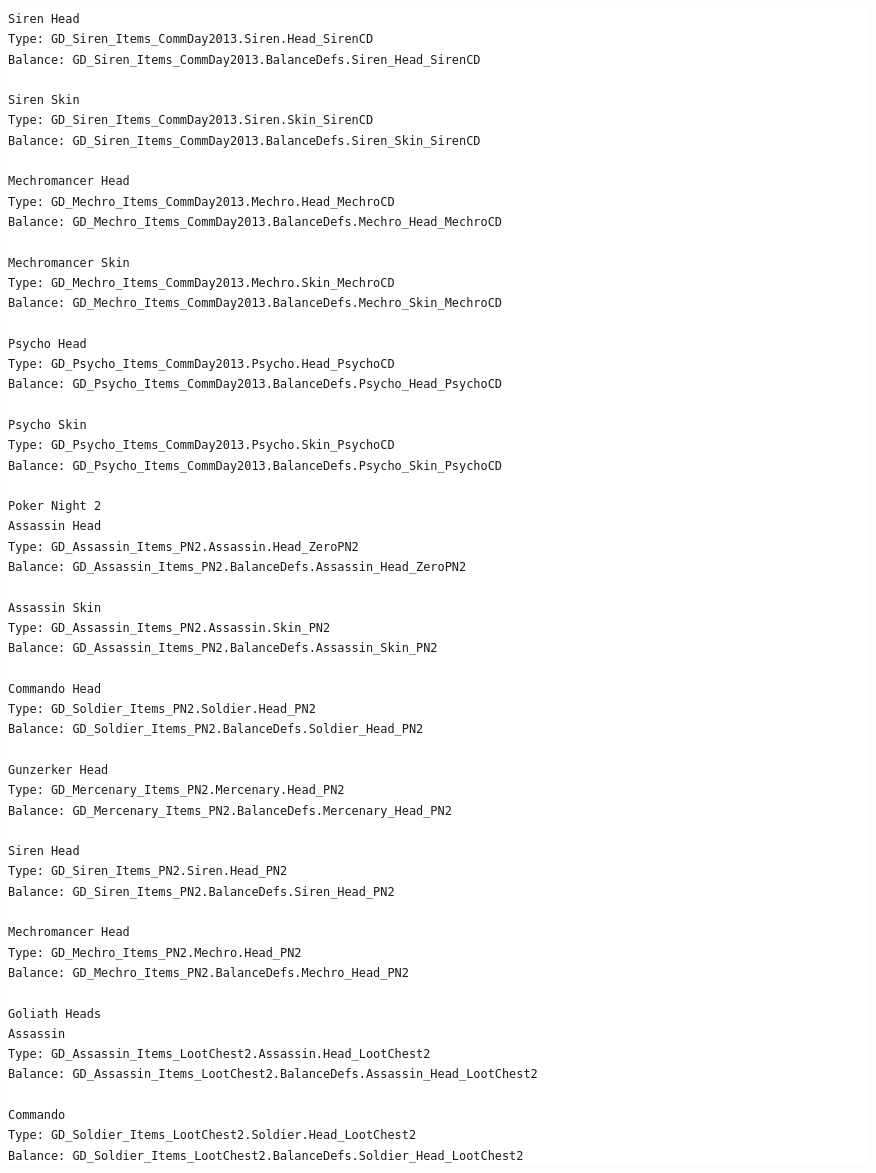     Siren Head
    Type: GD_Siren_Items_CommDay2013.Siren.Head_SirenCD
    Balance: GD_Siren_Items_CommDay2013.BalanceDefs.Siren_Head_SirenCD

    Siren Skin
    Type: GD_Siren_Items_CommDay2013.Siren.Skin_SirenCD
    Balance: GD_Siren_Items_CommDay2013.BalanceDefs.Siren_Skin_SirenCD

    Mechromancer Head
    Type: GD_Mechro_Items_CommDay2013.Mechro.Head_MechroCD
    Balance: GD_Mechro_Items_CommDay2013.BalanceDefs.Mechro_Head_MechroCD

    Mechromancer Skin
    Type: GD_Mechro_Items_CommDay2013.Mechro.Skin_MechroCD
    Balance: GD_Mechro_Items_CommDay2013.BalanceDefs.Mechro_Skin_MechroCD

    Psycho Head
    Type: GD_Psycho_Items_CommDay2013.Psycho.Head_PsychoCD
    Balance: GD_Psycho_Items_CommDay2013.BalanceDefs.Psycho_Head_PsychoCD

    Psycho Skin
    Type: GD_Psycho_Items_CommDay2013.Psycho.Skin_PsychoCD
    Balance: GD_Psycho_Items_CommDay2013.BalanceDefs.Psycho_Skin_PsychoCD

    Poker Night 2
    Assassin Head
    Type: GD_Assassin_Items_PN2.Assassin.Head_ZeroPN2
    Balance: GD_Assassin_Items_PN2.BalanceDefs.Assassin_Head_ZeroPN2

    Assassin Skin
    Type: GD_Assassin_Items_PN2.Assassin.Skin_PN2
    Balance: GD_Assassin_Items_PN2.BalanceDefs.Assassin_Skin_PN2

    Commando Head
    Type: GD_Soldier_Items_PN2.Soldier.Head_PN2
    Balance: GD_Soldier_Items_PN2.BalanceDefs.Soldier_Head_PN2

    Gunzerker Head
    Type: GD_Mercenary_Items_PN2.Mercenary.Head_PN2
    Balance: GD_Mercenary_Items_PN2.BalanceDefs.Mercenary_Head_PN2

    Siren Head
    Type: GD_Siren_Items_PN2.Siren.Head_PN2
    Balance: GD_Siren_Items_PN2.BalanceDefs.Siren_Head_PN2

    Mechromancer Head
    Type: GD_Mechro_Items_PN2.Mechro.Head_PN2
    Balance: GD_Mechro_Items_PN2.BalanceDefs.Mechro_Head_PN2

    Goliath Heads
    Assassin
    Type: GD_Assassin_Items_LootChest2.Assassin.Head_LootChest2
    Balance: GD_Assassin_Items_LootChest2.BalanceDefs.Assassin_Head_LootChest2

    Commando
    Type: GD_Soldier_Items_LootChest2.Soldier.Head_LootChest2
    Balance: GD_Soldier_Items_LootChest2.BalanceDefs.Soldier_Head_LootChest2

-.-.-

(WORK INSTRUCTIONS)
Reproduce every record word for word. The copy must contain no pictures.

(SOLUTION TO THIS TASK)
     Siren Head
    Type: GD_Siren_Items_CommDay2013.Siren.Head_SirenCD
    Balance: GD_Siren_Items_CommDay2013.BalanceDefs.Siren_Head_SirenCD

    Siren Skin
    Type: GD_Siren_Items_CommDay2013.Siren.Skin_SirenCD
    Balance: GD_Siren_Items_CommDay2013.BalanceDefs.Siren_Skin_SirenCD

    Mechromancer Head
    Type: GD_Mechro_Items_CommDay2013.Mechro.Head_MechroCD
    Balance: GD_Mechro_Items_CommDay2013.BalanceDefs.Mechro_Head_MechroCD

    Mechromancer Skin
    Type: GD_Mechro_Items_CommDay2013.Mechro.Skin_MechroCD
    Balance: GD_Mechro_Items_CommDay2013.BalanceDefs.Mechro_Skin_MechroCD

    Psycho Head
    Type: GD_Psycho_Items_CommDay2013.Psycho.Head_PsychoCD
    Balance: GD_Psycho_Items_CommDay2013.BalanceDefs.Psycho_Head_PsychoCD

    Psycho Skin
    Type: GD_Psycho_Items_CommDay2013.Psycho.Skin_PsychoCD
    Balance: GD_Psycho_Items_CommDay2013.BalanceDefs.Psycho_Skin_PsychoCD

    Poker Night 2
    Assassin Head
    Type: GD_Assassin_Items_PN2.Assassin.Head_ZeroPN2
    Balance: GD_Assassin_Items_PN2.BalanceDefs.Assassin_Head_ZeroPN2

    Assassin Skin
    Type: GD_Assassin_Items_PN2.Assassin.Skin_PN2
    Balance: GD_Assassin_Items_PN2.BalanceDefs.Assassin_Skin_PN2

    Commando Head
    Type: GD_Soldier_Items_PN2.Soldier.Head_PN2
    Balance: GD_Soldier_Items_PN2.BalanceDefs.Soldier_Head_PN2

    Gunzerker Head
    Type: GD_Mercenary_Items_PN2.Mercenary.Head_PN2
    Balance: GD_Mercenary_Items_PN2.BalanceDefs.Mercenary_Head_PN2

    Siren Head
    Type: GD_Siren_Items_PN2.Siren.Head_PN2
    Balance: GD_Siren_Items_PN2.BalanceDefs.Siren_Head_PN2

    Mechromancer Head
    Type: GD_Mechro_Items_PN2.Mechro.Head_PN2
    Balance: GD_Mechro_Items_PN2.BalanceDefs.Mechro_Head_PN2

    Goliath Heads
    Assassin
    Type: GD_Assassin_Items_LootChest2.Assassin.Head_LootChest2
    Balance: GD_Assassin_Items_LootChest2.BalanceDefs.Assassin_Head_LootChest2

    Commando
    Type: GD_Soldier_Items_LootChest2.Soldier.Head_LootChest2
    Balance: GD_Soldier_Items_LootChest2.BalanceDefs.Soldier_Head_LootChest2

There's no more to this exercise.